Note that consistency rules are different from the following other rules that are used in registries:

  • Conditional display rules specify on what conditions certain input fields or parts of a data collection form should be displayed. The dataset specifications do not contain any such rules because they don't mandate any specific form structures. However, in most cases registries can use conditional display rules to enforce consistency rules. In the example above, the consistency rule would be met if the data provider is first asked whether or not there is genetic confirmation. Only if the reply is "Yes", the further input fields for the genetic report are displayed.
  • Input validation rules specify under which conditions an input from a user is rejected. They are related to a specific data collection form within a specific data collection process. Therefore, the dataset specifications again contain no such rules, but input validation rules can be used to enforce consistency rules.
  • Completeness rules can be used to determine whether a certain registry entry is complete. For example, when the genetic report details are mandatory (e.g. for a clinician-reported registry), they need to be collected if the diagnosis is genetically confirmed. An according completeness rule would be "If Genetic confirmation is Yes, then an instance of the record Genetic report must be provided." Note that this is the converse of the consistency rule. While consistency rules mandate the exclusion of data, completeness rules require the inclusion of data. The dataset specifications do not contain any such rules as absolute requirements, but rather use the mandatory/non-mandatory status of items and records to indicate which information must be collected by which registries on a best-effort basis. It is always possible that certain information is not available for any reason, but this will generally not lead to other data on the same individual to be rejected.

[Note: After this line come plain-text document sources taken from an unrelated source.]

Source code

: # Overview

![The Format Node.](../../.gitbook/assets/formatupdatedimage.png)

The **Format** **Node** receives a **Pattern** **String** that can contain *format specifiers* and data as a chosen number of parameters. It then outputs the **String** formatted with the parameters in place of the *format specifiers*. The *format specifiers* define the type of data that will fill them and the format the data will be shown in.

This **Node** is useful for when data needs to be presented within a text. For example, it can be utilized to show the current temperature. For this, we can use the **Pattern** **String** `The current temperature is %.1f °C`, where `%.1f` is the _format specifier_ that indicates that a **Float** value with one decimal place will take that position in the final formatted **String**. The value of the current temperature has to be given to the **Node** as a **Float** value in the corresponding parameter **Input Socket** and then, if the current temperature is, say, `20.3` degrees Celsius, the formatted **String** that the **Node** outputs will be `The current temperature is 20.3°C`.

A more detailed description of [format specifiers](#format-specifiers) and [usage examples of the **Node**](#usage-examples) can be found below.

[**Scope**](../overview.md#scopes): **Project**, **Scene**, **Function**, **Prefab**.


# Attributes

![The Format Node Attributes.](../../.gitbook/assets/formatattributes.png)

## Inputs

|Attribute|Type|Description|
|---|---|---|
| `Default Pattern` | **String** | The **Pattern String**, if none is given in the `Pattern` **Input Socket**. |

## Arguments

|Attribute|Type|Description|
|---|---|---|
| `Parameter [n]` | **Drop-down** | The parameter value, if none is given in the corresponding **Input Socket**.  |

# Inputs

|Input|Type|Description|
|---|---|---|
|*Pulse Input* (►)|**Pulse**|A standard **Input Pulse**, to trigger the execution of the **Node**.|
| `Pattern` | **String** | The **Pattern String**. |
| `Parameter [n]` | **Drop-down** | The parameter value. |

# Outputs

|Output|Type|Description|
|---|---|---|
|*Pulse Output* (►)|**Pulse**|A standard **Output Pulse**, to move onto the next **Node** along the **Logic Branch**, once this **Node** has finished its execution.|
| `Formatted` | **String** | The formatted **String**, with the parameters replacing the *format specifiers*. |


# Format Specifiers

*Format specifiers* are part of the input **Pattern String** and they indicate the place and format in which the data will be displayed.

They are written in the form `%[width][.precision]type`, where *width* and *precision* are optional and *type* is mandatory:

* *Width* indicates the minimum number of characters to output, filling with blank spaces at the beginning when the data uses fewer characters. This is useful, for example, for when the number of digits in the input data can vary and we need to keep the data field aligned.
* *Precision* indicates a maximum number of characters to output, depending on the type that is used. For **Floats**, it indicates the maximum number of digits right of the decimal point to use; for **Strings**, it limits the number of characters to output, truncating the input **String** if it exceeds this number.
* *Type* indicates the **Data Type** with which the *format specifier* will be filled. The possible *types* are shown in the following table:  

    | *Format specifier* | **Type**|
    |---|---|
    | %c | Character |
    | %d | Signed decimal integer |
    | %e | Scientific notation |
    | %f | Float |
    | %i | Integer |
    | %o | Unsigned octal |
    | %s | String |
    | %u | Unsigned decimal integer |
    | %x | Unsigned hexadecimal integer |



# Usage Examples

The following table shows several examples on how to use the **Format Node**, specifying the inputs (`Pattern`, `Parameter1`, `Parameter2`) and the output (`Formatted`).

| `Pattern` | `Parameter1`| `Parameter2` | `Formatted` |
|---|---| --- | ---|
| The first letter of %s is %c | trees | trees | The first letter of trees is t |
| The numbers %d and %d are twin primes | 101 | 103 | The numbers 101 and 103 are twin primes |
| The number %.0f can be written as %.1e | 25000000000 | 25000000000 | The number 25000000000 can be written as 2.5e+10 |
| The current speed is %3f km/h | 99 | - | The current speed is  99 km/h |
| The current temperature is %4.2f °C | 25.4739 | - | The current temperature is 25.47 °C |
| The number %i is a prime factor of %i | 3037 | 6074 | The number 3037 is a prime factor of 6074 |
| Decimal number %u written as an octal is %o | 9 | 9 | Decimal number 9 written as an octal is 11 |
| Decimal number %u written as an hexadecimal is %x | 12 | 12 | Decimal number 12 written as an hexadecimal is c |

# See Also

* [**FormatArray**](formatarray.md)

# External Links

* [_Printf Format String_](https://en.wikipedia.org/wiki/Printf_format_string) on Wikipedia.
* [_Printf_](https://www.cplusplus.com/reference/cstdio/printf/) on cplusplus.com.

There exist previous versions of the SMA and DMD datasets which used item numbers (e.g. 15.10) instead of the descriptive item IDs used here. To aid the transition to the new datasets, all items and records contain references to the numbers of the items in the previous datasets. In many cases, there is a direct correspondence between the old and new items; i.e., they describe the same information. But in some cases, the structure has been changed, so one new item may be related to multiple previous items or vice versa.

The Excel spreadsheet which can be found in the downloads page of each dataset also contains a worksheet "Mapping of previous version". It lists all previous item numbers which have related items in the current dataset together with their corresponding new item and record IDs.

Technical details on IDs

The ID of each item and record serves as a unique and stable identifier. It may only consist of ASCII letters, numbers, spaces and hyphens (to be precise, hyphen-minus signs). When implementing this dataset, registries should use the names of this dataset as identifiers in their datasets wherever possible. However, registries may also choose to use a variant of the names in which all letters are converted to lower case and spaces as well as hyphens are replaced with an underscore. For example, for the item Anti-AAV9 antibody test date, a registry may choose anti_aav9_antibody_test_date as a database column name or other identifier. Regarding potential future transfer of patient-level data, registries may expect that item names transformed in this way will be accepted just as the standard names used in this specification, as long as the transformation is consistent across all items for a given registry.